If you've got the sort of female plumbing that includes a really good set of pipes, you could put on some big ol' hoop earings and belt it with a hint of burlesque like Linda Ronstadt did in 1969—pre-fame, pre-fortune—on Hand Sown, Home Grown.

Audio Clip: Linda Ronstadt sings I'll Be Your Baby Tonight

Or maybe you'd rather slip into something more comfortable and sing it all slinkily, as Maria Muldaur had a year earlier. This was with then-husband Geoff on Pottery Pie and well before she struck gold round Midnight at the Oasis.

Audio Clip: Maria and Geoff Muldaur, I'll Be Your Baby Tonight

 

OK...time for a pop quiz. If you want to play the game, let not your eyes drift beyond the link below. Your mission: name the singer and, for extra credit, the record label for this intimate 1971 take on the tune. You might want to dim the lights for this one:

Audio clip: Mystery singer on mystery label, offering to be your baby tonight.

Recognize him? If not, try this early hit by the same artist:

Audio clip: Same mystery artist, new song, featuring water.

And if you need one last hint, here's another signature statement from this musical cameleon.

Audio Clip: Same man of mystery, new song, still featuring water.

Quite the quick-change of musical costumes, eh? Whether clad as a rock idol, pop crooner or folky, you could do worse than borrow your vocal styling from another Bob, our mystery artist, Bobby Darin. Only his hard-core fans could be expected to recall that in the late 60's Darin tried to escape the Vegas lounge and trade his tux for a denim jacket, rebranding himself as an earnest, guitar-plucking singer-songwriter. How earnest, you ask? By the standards of the day, reasonably so. By today's...off the charts.

But you be the judge of that. Here he is performing a song he himself penned (though Tim Hardin had the hit with it). When Simple Song of Freedom was released as a single, I'll Be Your Baby was the B side of this gentle anthem, (which, truth be told, gets a lot more heavily produced and reminiscent of the label on which it was recorded as the arrangement develops. )

Audio Clip: Simple Song of Freedom, written and performed by Bobby Darin

Which reminds me, I promised you extra credit if you knew the aforementioned record label for Darin's recordings of Simple Song and I'll Be Your Baby. If you said Vanguard, or Folkways, or even Capitol Records, you lose, but with dignity. If you knew the actual answer—would you believe, Motown?—I hope you are earning big mojitos cyber-filing music criticism from a hammock in the West Indies.
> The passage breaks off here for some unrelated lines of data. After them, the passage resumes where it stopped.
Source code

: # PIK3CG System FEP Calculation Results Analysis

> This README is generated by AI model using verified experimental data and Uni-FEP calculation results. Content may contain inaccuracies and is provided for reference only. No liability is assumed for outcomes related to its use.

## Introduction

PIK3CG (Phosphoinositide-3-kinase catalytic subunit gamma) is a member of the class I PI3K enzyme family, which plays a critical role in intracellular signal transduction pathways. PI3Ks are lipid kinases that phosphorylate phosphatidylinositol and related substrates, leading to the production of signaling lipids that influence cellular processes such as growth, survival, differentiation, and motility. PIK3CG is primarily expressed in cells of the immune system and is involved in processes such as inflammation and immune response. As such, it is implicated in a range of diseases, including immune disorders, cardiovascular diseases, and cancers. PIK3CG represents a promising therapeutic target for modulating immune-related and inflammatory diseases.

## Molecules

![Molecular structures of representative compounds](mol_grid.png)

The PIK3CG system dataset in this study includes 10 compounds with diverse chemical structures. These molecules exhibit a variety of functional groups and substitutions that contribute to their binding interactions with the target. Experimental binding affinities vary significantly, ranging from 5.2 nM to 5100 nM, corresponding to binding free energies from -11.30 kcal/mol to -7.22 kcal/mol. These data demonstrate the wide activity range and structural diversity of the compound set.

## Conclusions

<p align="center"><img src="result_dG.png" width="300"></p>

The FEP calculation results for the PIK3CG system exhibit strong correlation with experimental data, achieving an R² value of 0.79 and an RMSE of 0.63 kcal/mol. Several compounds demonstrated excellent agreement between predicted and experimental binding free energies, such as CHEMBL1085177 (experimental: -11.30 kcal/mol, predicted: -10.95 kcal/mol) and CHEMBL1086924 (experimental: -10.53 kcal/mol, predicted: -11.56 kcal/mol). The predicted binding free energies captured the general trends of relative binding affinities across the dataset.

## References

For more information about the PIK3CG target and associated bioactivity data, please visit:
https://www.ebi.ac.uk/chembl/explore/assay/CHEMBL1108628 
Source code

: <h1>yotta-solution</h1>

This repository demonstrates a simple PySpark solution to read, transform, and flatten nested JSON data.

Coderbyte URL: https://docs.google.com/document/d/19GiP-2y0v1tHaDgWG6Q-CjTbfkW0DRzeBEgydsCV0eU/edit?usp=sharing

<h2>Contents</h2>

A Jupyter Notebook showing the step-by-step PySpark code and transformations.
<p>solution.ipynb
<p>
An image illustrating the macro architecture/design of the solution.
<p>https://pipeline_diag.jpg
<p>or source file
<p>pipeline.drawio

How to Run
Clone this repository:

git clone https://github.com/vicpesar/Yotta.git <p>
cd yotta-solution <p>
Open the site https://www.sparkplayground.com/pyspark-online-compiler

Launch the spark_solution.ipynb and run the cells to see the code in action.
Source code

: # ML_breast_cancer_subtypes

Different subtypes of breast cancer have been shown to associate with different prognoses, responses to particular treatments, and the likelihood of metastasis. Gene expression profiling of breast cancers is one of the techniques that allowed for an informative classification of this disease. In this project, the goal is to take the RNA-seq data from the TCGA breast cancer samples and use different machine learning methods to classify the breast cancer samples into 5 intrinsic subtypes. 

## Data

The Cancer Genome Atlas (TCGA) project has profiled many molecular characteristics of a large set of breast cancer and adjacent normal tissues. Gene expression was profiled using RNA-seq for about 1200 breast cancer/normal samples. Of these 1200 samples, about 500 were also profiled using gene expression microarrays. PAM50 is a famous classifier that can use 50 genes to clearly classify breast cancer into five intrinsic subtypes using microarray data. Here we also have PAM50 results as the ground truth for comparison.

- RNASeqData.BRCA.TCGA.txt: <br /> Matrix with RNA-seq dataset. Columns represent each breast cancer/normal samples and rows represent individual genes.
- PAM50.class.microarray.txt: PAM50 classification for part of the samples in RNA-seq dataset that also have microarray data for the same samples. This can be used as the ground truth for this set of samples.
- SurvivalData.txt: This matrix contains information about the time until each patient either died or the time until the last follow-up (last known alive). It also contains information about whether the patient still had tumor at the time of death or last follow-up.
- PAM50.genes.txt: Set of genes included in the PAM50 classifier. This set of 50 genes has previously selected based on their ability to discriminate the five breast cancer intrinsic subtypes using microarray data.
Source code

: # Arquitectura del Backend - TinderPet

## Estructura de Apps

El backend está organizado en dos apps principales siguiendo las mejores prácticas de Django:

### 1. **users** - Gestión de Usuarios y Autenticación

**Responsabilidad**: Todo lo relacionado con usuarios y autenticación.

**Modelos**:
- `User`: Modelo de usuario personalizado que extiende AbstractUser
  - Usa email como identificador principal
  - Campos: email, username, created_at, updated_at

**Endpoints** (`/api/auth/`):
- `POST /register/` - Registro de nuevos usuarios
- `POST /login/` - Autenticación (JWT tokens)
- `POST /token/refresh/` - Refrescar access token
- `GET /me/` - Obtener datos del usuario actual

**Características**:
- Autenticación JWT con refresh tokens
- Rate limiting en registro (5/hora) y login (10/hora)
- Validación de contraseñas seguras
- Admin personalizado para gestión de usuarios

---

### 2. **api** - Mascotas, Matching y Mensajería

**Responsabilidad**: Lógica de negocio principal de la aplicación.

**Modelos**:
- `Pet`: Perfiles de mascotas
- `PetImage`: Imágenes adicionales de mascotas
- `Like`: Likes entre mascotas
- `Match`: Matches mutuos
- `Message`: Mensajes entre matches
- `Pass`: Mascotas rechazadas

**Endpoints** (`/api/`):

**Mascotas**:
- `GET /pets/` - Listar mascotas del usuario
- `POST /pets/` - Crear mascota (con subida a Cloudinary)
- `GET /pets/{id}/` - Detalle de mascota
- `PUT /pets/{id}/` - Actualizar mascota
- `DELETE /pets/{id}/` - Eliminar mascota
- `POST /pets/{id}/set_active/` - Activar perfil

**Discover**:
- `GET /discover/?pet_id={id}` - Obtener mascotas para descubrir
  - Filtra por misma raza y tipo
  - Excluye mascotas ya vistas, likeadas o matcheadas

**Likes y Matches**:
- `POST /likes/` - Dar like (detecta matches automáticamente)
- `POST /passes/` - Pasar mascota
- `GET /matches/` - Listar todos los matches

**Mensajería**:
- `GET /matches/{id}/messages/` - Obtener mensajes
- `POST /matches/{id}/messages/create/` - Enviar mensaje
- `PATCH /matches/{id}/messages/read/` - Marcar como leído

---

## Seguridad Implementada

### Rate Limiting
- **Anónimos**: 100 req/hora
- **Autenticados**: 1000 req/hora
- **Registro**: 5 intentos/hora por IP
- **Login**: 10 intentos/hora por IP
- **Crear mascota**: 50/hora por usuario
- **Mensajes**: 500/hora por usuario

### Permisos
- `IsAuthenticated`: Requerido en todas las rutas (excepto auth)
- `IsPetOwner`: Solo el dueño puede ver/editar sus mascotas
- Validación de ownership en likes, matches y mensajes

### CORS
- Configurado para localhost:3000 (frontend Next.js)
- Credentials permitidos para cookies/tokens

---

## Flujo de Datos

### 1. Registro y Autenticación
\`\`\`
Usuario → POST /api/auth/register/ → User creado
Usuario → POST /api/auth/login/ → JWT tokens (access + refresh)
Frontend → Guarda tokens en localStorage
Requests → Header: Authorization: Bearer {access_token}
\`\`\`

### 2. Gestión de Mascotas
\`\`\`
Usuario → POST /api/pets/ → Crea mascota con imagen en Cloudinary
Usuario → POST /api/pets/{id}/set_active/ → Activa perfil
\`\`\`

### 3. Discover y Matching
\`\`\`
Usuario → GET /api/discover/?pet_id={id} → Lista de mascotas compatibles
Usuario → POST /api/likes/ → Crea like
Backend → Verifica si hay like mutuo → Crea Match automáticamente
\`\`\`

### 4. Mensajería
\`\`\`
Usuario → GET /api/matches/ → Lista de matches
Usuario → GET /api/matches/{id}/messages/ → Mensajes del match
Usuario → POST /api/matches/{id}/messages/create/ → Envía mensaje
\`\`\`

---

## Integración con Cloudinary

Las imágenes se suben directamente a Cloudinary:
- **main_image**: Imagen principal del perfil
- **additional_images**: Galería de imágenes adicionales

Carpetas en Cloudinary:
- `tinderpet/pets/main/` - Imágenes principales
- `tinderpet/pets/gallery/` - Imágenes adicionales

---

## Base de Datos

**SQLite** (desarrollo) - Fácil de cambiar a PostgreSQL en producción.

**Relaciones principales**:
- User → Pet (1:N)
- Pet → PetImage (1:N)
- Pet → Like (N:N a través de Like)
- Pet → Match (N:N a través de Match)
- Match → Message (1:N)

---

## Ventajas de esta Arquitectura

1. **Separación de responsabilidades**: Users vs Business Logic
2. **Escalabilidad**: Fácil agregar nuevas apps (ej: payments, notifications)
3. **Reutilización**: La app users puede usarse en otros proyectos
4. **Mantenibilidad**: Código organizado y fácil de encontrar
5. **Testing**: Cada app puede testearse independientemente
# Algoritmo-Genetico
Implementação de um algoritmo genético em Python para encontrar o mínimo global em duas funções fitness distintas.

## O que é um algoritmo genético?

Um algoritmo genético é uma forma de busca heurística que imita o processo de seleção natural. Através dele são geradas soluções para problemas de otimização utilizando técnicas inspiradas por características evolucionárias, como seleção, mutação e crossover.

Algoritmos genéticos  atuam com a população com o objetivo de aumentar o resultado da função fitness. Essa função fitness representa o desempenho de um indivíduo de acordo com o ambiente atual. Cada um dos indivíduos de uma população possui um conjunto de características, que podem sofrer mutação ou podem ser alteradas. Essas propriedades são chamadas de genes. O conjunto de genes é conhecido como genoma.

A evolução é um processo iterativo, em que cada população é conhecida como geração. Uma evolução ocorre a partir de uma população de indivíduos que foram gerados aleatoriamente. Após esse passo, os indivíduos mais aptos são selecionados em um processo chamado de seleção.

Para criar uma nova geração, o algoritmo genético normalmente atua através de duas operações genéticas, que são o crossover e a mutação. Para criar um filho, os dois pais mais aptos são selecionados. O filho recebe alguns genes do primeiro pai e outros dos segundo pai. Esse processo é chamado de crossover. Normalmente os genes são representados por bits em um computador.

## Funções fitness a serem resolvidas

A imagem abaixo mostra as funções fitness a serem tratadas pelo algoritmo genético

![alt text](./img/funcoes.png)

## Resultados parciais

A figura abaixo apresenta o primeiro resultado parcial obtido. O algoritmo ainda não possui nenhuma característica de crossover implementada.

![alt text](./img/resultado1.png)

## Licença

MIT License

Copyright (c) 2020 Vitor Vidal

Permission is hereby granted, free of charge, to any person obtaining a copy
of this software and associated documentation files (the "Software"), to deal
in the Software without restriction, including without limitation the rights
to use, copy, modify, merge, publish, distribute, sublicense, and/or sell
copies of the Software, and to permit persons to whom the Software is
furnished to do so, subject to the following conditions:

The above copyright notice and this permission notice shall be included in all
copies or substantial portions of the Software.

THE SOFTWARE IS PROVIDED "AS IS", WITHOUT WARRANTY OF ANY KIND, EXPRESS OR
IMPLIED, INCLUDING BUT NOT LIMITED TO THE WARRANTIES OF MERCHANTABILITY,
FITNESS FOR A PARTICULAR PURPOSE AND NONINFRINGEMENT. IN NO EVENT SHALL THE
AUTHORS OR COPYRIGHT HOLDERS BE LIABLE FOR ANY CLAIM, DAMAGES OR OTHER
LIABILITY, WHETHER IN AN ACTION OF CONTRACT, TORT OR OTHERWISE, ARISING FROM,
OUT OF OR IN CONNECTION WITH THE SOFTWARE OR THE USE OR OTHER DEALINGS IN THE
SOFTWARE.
If you failed the quiz utterly, as I would have, take heart. The only prize being offered to winners and losers alike is the opportunity to add another playable, singable song to your repertoire of great jam tunes. This one does have a bridge that we didn't hear in the samples above, so be sure to pick up or download a complete version of the song featuring your favorite singer to get the full vocal. Then close your eyes, close the door, grab your guitar...and let's play it.